In 1965, roughly half of all Catholic families sent their children to Catholic schools. Today, that number is closer to just 15-percent.
The decline has the largest private school system in the world looking for a way to re-invent itself.
Right now, six Catholic schools in Fort Wayne face the threat of closure or consolidation. The Bishop is said to be about a month or so away from a final decision.
The same Bishop has had to close two schools in the South Bend area since 2005.
Today, at Our Lady of Hungary School in South Bend, spirits were high as students prayed before lunch, but enrollments have fluctuated greatly from year to year.
“Constantly, that’s my number one worry, worry about not having enough [students],” said Our Lady of Hungary Principal Clem Wroblewski.
Wroblewski is not only the principal at the modest west-side school, he’s a teacher, the maintenance man, and even a crossing guard.
He knows that this year his entire fourth grade class consists of just 10 students, although enrollment overall has been worse.
"Our enrollment this year is 132,” said Wroblewski, “last year we had 121, the year before, 100, and the year before, we had 80."
It’s a common problem across the nation, and for some the desperate times demand desperate measures.
"I point to, for example, the diocese of Wichita, Kansas.
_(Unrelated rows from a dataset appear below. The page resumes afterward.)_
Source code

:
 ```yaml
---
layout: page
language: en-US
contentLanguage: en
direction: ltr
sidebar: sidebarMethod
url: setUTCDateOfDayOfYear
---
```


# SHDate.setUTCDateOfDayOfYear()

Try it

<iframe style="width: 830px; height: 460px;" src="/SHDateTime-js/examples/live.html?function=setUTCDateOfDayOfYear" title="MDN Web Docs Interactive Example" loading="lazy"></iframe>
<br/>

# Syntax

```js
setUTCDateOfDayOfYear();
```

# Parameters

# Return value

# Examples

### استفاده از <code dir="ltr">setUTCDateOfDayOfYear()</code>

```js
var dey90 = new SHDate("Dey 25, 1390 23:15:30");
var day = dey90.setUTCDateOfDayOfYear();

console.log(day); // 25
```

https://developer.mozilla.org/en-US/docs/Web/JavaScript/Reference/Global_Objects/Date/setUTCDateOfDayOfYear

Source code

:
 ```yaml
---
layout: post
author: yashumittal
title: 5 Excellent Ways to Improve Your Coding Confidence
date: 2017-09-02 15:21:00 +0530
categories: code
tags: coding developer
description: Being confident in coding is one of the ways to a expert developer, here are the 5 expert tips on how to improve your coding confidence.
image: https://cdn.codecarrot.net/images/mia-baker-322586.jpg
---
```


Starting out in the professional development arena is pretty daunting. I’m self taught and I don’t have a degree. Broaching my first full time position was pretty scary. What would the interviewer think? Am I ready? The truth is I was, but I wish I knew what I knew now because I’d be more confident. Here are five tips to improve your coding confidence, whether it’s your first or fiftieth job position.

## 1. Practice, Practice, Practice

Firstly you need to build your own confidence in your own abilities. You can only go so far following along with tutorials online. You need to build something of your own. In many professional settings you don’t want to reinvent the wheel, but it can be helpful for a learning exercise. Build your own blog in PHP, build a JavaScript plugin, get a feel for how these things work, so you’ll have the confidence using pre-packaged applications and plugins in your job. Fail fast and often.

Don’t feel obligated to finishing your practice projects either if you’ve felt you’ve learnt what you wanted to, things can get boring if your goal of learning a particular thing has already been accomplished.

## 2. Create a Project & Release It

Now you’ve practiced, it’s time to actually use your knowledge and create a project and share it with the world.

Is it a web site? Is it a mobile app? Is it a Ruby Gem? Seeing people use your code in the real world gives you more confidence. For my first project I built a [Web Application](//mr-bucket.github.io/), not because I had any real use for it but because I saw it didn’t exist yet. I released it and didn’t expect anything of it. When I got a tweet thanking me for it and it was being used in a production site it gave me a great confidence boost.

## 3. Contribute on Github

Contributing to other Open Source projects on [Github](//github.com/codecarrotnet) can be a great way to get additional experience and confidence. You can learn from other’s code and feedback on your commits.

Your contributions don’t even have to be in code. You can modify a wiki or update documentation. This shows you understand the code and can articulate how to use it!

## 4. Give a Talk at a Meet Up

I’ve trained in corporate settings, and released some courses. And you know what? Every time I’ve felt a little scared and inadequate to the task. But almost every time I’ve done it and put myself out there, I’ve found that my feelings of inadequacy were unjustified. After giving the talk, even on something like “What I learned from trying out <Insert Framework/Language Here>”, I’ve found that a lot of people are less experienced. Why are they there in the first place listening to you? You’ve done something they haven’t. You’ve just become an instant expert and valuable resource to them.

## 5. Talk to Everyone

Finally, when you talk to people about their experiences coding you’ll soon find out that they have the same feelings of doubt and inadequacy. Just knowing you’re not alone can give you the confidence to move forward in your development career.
They have adopted a stewardship model, where in the diocese if you have a child who is school aged and wishes to attend the Catholic school, that child attends for free,” said Rev. Timothy R. Scully, C.S.C., with the University of Notre Dame. “The tuition, if you will, is absorbed by this tithing diocesan wide.”
Along those lines, the fight for Catholic school survival has inspired Notre Dame to partner with three inner city schools across the U.S.
"And those schools are intervention models where we attempt to basically take the responsibility of much of the fundraising, leadership of the curriculum, the teacher development, and we focus our energies and our expertise in those areas,” Scully said.
While the times have been tough on Catholic schools, some believe the system may be in the right place, at the right time.
“I do think that whatever you might think about other dimensions of President Obama’s message,” said Rev. Scully, “I think that he brings an emphasis on volunteerism, on rethinking traditional practices on hope, and on education in ways that we haven’t heard in a long time."